The maritime option is the only means left in the face of the problems affecting land and air delivery. Israeli obstacles, the lack of means of distribution and the chaos prevailing around convoys have reduced deliveries by road to half of what they were in December and January, when they were already insufficient to tackle the humanitarian crisis. Both hungry citizens and black marketeers are raiding convoys. Israeli ultranationalist groups are also trying to prevent aid from entering, in a stance approved by the majority of the population, who believe that it benefits Hamas or should be used to force the hostages to be handed over, according to polls.
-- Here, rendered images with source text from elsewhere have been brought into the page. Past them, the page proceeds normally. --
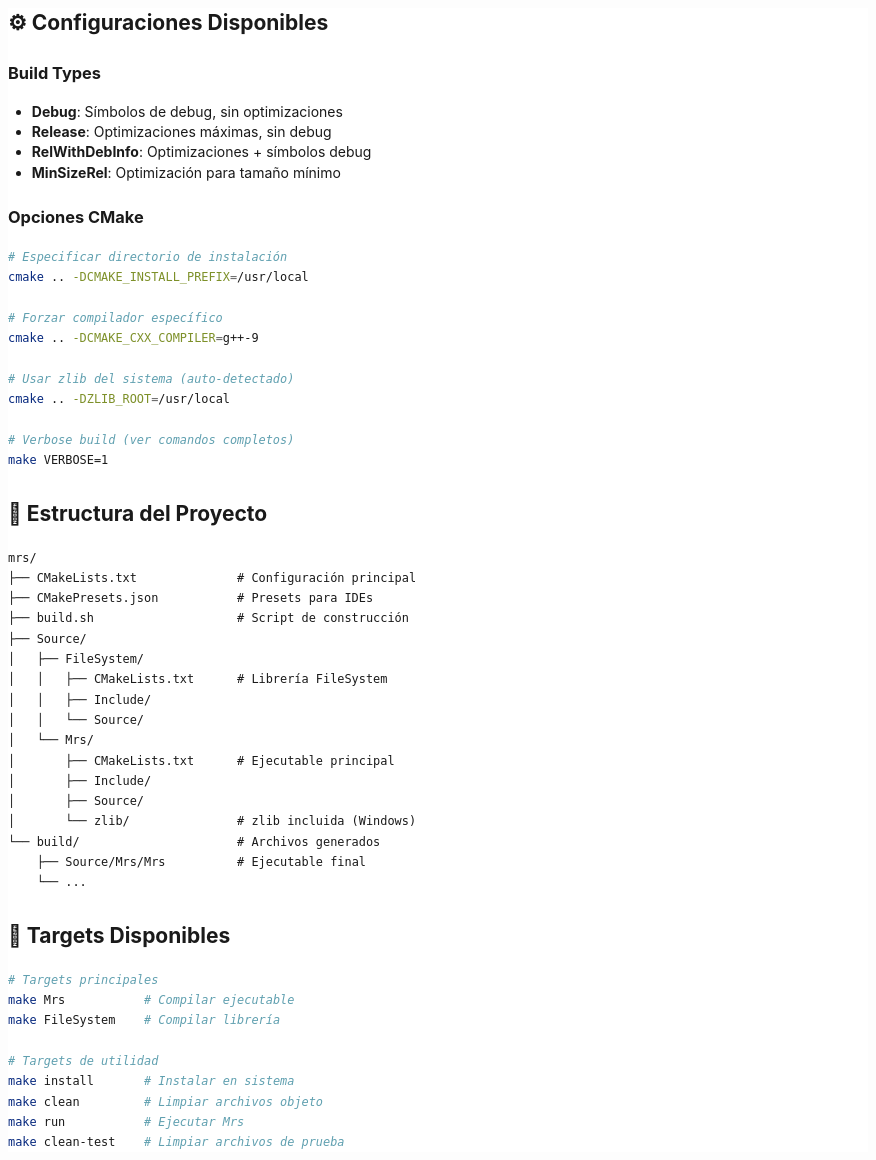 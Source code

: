 ## ⚙️ Configuraciones Disponibles

### Build Types
- **Debug**: Símbolos de debug, sin optimizaciones
- **Release**: Optimizaciones máximas, sin debug
- **RelWithDebInfo**: Optimizaciones + símbolos debug
- **MinSizeRel**: Optimización para tamaño mínimo

### Opciones CMake
```bash
# Especificar directorio de instalación
cmake .. -DCMAKE_INSTALL_PREFIX=/usr/local

# Forzar compilador específico
cmake .. -DCMAKE_CXX_COMPILER=g++-9

# Usar zlib del sistema (auto-detectado)
cmake .. -DZLIB_ROOT=/usr/local

# Verbose build (ver comandos completos)
make VERBOSE=1
```

## 📁 Estructura del Proyecto

```
mrs/
├── CMakeLists.txt              # Configuración principal
├── CMakePresets.json           # Presets para IDEs
├── build.sh                    # Script de construcción
├── Source/
│   ├── FileSystem/
│   │   ├── CMakeLists.txt      # Librería FileSystem
│   │   ├── Include/
│   │   └── Source/
│   └── Mrs/
│       ├── CMakeLists.txt      # Ejecutable principal
│       ├── Include/
│       ├── Source/
│       └── zlib/               # zlib incluida (Windows)
└── build/                      # Archivos generados
    ├── Source/Mrs/Mrs          # Ejecutable final
    └── ...
```

## 🎯 Targets Disponibles

```bash
# Targets principales
make Mrs           # Compilar ejecutable
make FileSystem    # Compilar librería

# Targets de utilidad
make install       # Instalar en sistema
make clean         # Limpiar archivos objeto
make run           # Ejecutar Mrs
make clean-test    # Limpiar archivos de prueba
```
Airdrops — as several countries, such as Jordan, Egypt, the United Arab Emirates, France, and the United States have been carrying out in recent weeks — are a meager stopgap solution as the quantities parachuted in are small.
The President of the European Commission, Ursula von der Leyen, will travel to Cyprus Friday to study the maritime project, which has gained momentum following the deaths of more than 100 Gazans last week — some of whom were shot by Israeli soldiers — when they chased an aid convoy. The images of the wounded, the desperation and the bloodstained food have heightened international concern about the humanitarian crisis, caused mainly by Israel’s decision to use famine as a weapon of war.
The U.S. maintains that it continues to press Israel to increase the inflow of aid by land. “The president has instructed that we look at all options and not wait for the Israelis. We are looking for every possible channel to send assistance to Gaza. We will do it by air, by sea, by land, however we can, to get as much aid in as possible,” one of the sources said.
Senior officials have indicated that Israel is preparing to open a new access point, directly to the north of Gaza (the most malnourished area), which will allow “aid to flow directly to the people in the north who are in desperate need of assistance. It was at our request,” they note. Commissioner Lenarcic reported that he had detected “openness” in his Israeli interlocutors to the idea of providing a new access route for aid.
The new port would form a key piece of the Gaza scenario that the United States is preparing with Qatar and Egypt for temporary ceasefire of at least six weeks between Israel and Hamas. A fresh truce would allow for increased and improved distribution of humanitarian assistance, and even the return to the north of displaced Gazans, despite most of their homes having been damaged or destroyed, as Hamas indicated during negotiations in Cairo that reached an impasse Thursday and will not resume until Sunday. “Everything we are doing, including this new mission, is important to establish the conditions in Gaza so that people can eventually return to their places of residence,” said one of the U.S. representatives.
Israeli Prime Minister Benjamin Netanyahu reiterated Thursday that whether or not the truce goes ahead, the army will invade Rafah, where over a million displaced Palestinians are concentrated. “The IDF will continue to operate against all of Hamas’s battalions throughout the Strip — and this includes Rafah, Hamas’s last stronghold. Whoever tells us not to operate in Rafah, is telling us to lose the war — and that will not happen,” he said at a military graduation ceremony.